New research in mice published today in the journal Scientific Reports strengthens the growing scientific consensus regarding the role of the gut microbiome in neurodegenerative disorders including Alzheimer’s disease.
The study, led by researchers at Oregon Health & Science University, found a correlation between the composition of the gut microbiome and the behavioral and cognitive performance of mice carrying genes associated with Alzheimer’s. The mice carried the human amyloid precursor protein gene with dominant Alzheimer’s mutations generated by scientists in Japan.
The study further suggests a relationship between microbes in the digestive tract and the expression of genes that trigger Alzheimer-like symptoms in mice.
“You know the expression, ‘You are what you eat?'” said senior author Jacob Raber, Ph.D., professor of behavioral neuroscience in the OHSU School of Medicine. “This may be part of that. While all mice were fed the same diet, the gut microbiome is affected in a genotype-dependent fashion and this in turn might affect your brain.”
The findings are the first to demonstrate a direct connection between the gut microbiome and cognitive and behavioral changes in an Alzheimer’s disease animal model, and they are consistent with a recently published observational study in people newly diagnosed with Alzheimer’s. In fact, a U.S. clinical trial for the treatment of mild to moderate Alzheimer’s disease is currently underway involving a compound that targets microbes in the gut.

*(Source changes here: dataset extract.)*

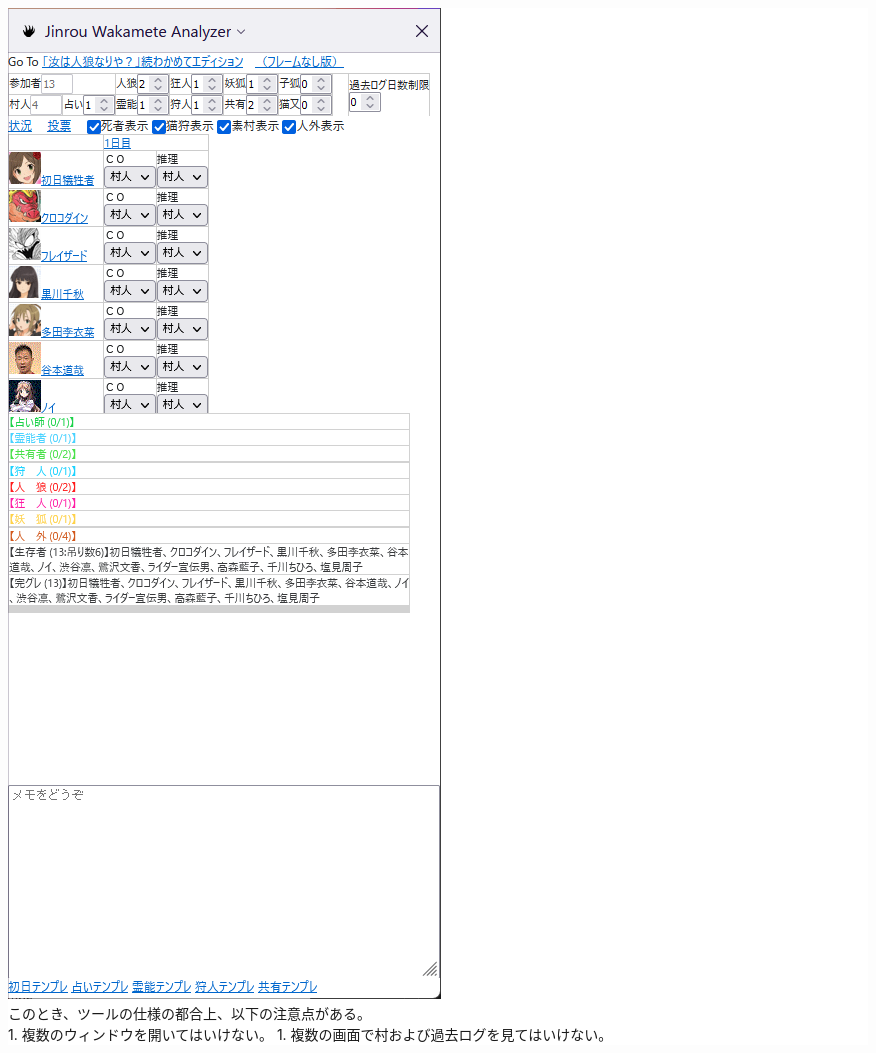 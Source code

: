    ![入村直後の状態](./doc/usage-1-2.png "入村直後の状態")  
   このとき、ツールの仕様の都合上、以下の注意点がある。  
    1. 複数のウィンドウを開いてはいけない。
    1. 複数の画面で村および過去ログを見てはいけない。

The research published today breaks new ground.
In addition to the cognitive and behavioral changes that were measured, the study is the first to demonstrate a relationship between changes in the gut microbiome and epigenetic changes in neural tissue in the hippocampus, an area of the brain affected in Alzheimer’s. This type of research is not possible in people.
The microbiome is a complex assemblage of microorganisms such as bacteria that play a critical role in a wide range of functions in the body. In this case, researchers wanted to see if the gut microbiome affected cognitive and behavioral measures in specially bred mice at 6 months of age. So they compared wild-type mice with those genetically engineered to carry the human amyloid precursor protein gene with dominant Alzheimer’s mutations.
They found changes in the gut microbiome—measured in fecal pellets—corresponded with epigenetic regulation of the apolipoprotein E and Tomm40 genes, both associated with Alzheimer’s. They found a clear correlation, but they still can’t say whether one causes the other.
“Microbes may elicit an impact on behavioral and cognitive measures relevant to Alzheimer’s disease via epigenetic changes in the hippocampus,” Raber said. “Or, alternatively, it might be that the epigenetic changes in the hippocampus affect changes in the gut microbiome.”
The next phase of research will determine whether it’s possible to reduce Alzheimer’s-like symptoms in genetically predisposed mice by altering their diet.
“The exciting part of this is that you can manipulate the gut microbiome,” Raber said. “We can use probiotics and see what the effect is.”